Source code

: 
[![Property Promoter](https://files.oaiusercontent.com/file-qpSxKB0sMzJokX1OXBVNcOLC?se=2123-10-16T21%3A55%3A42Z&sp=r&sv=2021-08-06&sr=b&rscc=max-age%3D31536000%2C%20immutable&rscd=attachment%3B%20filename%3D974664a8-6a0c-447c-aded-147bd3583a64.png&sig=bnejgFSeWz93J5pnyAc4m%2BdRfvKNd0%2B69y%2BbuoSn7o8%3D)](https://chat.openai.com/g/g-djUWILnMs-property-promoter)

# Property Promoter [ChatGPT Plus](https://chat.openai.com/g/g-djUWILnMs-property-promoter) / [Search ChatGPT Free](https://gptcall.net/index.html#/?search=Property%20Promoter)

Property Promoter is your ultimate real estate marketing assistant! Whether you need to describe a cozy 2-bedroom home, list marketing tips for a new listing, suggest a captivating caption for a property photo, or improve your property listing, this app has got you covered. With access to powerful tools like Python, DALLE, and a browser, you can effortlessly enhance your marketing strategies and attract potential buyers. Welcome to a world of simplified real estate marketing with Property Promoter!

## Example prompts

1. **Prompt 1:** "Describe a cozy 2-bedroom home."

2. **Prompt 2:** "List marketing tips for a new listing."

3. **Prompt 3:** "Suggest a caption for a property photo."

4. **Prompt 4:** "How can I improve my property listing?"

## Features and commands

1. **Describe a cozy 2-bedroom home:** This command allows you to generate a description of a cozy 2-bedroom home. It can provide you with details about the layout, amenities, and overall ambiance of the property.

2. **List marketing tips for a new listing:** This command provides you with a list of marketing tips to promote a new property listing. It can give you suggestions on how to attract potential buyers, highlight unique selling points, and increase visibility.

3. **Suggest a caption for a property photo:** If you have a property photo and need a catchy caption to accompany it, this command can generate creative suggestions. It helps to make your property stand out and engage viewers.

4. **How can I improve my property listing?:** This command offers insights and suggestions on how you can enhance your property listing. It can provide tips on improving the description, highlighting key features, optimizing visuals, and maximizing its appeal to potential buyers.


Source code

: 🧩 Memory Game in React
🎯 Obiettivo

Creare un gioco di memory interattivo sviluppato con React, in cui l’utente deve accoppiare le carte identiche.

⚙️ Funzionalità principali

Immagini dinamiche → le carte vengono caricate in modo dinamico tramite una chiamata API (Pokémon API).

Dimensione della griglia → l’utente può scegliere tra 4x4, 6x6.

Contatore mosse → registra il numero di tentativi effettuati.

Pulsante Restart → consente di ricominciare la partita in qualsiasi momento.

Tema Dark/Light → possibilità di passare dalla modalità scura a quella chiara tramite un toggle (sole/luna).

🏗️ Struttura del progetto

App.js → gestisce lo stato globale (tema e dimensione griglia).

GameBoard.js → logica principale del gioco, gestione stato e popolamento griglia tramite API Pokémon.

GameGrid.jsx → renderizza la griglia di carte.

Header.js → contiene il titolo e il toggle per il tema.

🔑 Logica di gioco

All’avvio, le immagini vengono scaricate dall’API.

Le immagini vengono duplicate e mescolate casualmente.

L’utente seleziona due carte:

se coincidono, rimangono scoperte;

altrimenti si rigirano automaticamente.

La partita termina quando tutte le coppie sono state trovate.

▬▬▬▬▬▬▬▬▬▬

**Required work:** Set down the data above once more so that nothing differs from the original.

**Your response:**
Source code

: 
[![Property Promoter](https://files.oaiusercontent.com/file-qpSxKB0sMzJokX1OXBVNcOLC?se=2123-10-16T21%3A55%3A42Z&sp=r&sv=2021-08-06&sr=b&rscc=max-age%3D31536000%2C%20immutable&rscd=attachment%3B%20filename%3D974664a8-6a0c-447c-aded-147bd3583a64.png&sig=bnejgFSeWz93J5pnyAc4m%2BdRfvKNd0%2B69y%2BbuoSn7o8%3D)](https://chat.openai.com/g/g-djUWILnMs-property-promoter)

# Property Promoter [ChatGPT Plus](https://chat.openai.com/g/g-djUWILnMs-property-promoter) / [Search ChatGPT Free](https://gptcall.net/index.html#/?search=Property%20Promoter)

Property Promoter is your ultimate real estate marketing assistant! Whether you need to describe a cozy 2-bedroom home, list marketing tips for a new listing, suggest a captivating caption for a property photo, or improve your property listing, this app has got you covered. With access to powerful tools like Python, DALLE, and a browser, you can effortlessly enhance your marketing strategies and attract potential buyers. Welcome to a world of simplified real estate marketing with Property Promoter!

## Example prompts

1. **Prompt 1:** "Describe a cozy 2-bedroom home."

2. **Prompt 2:** "List marketing tips for a new listing."

3. **Prompt 3:** "Suggest a caption for a property photo."

4. **Prompt 4:** "How can I improve my property listing?"

## Features and commands

1. **Describe a cozy 2-bedroom home:** This command allows you to generate a description of a cozy 2-bedroom home. It can provide you with details about the layout, amenities, and overall ambiance of the property.

2. **List marketing tips for a new listing:** This command provides you with a list of marketing tips to promote a new property listing. It can give you suggestions on how to attract potential buyers, highlight unique selling points, and increase visibility.

3. **Suggest a caption for a property photo:** If you have a property photo and need a catchy caption to accompany it, this command can generate creative suggestions. It helps to make your property stand out and engage viewers.

4. **How can I improve my property listing?:** This command offers insights and suggestions on how you can enhance your property listing. It can provide tips on improving the description, highlighting key features, optimizing visuals, and maximizing its appeal to potential buyers.


Source code

: 🧩 Memory Game in React
🎯 Obiettivo

Creare un gioco di memory interattivo sviluppato con React, in cui l’utente deve accoppiare le carte identiche.

⚙️ Funzionalità principali

Immagini dinamiche → le carte vengono caricate in modo dinamico tramite una chiamata API (Pokémon API).

Dimensione della griglia → l’utente può scegliere tra 4x4, 6x6.

Contatore mosse → registra il numero di tentativi effettuati.

Pulsante Restart → consente di ricominciare la partita in qualsiasi momento.

Tema Dark/Light → possibilità di passare dalla modalità scura a quella chiara tramite un toggle (sole/luna).

🏗️ Struttura del progetto

App.js → gestisce lo stato globale (tema e dimensione griglia).

GameBoard.js → logica principale del gioco, gestione stato e popolamento griglia tramite API Pokémon.

GameGrid.jsx → renderizza la griglia di carte.

Header.js → contiene il titolo e il toggle per il tema.

🔑 Logica di gioco

All’avvio, le immagini vengono scaricate dall’API.

Le immagini vengono duplicate e mescolate casualmente.

L’utente seleziona due carte:

se coincidono, rimangono scoperte;

altrimenti si rigirano automaticamente.

La partita termina quando tutte le coppie sono state trovate.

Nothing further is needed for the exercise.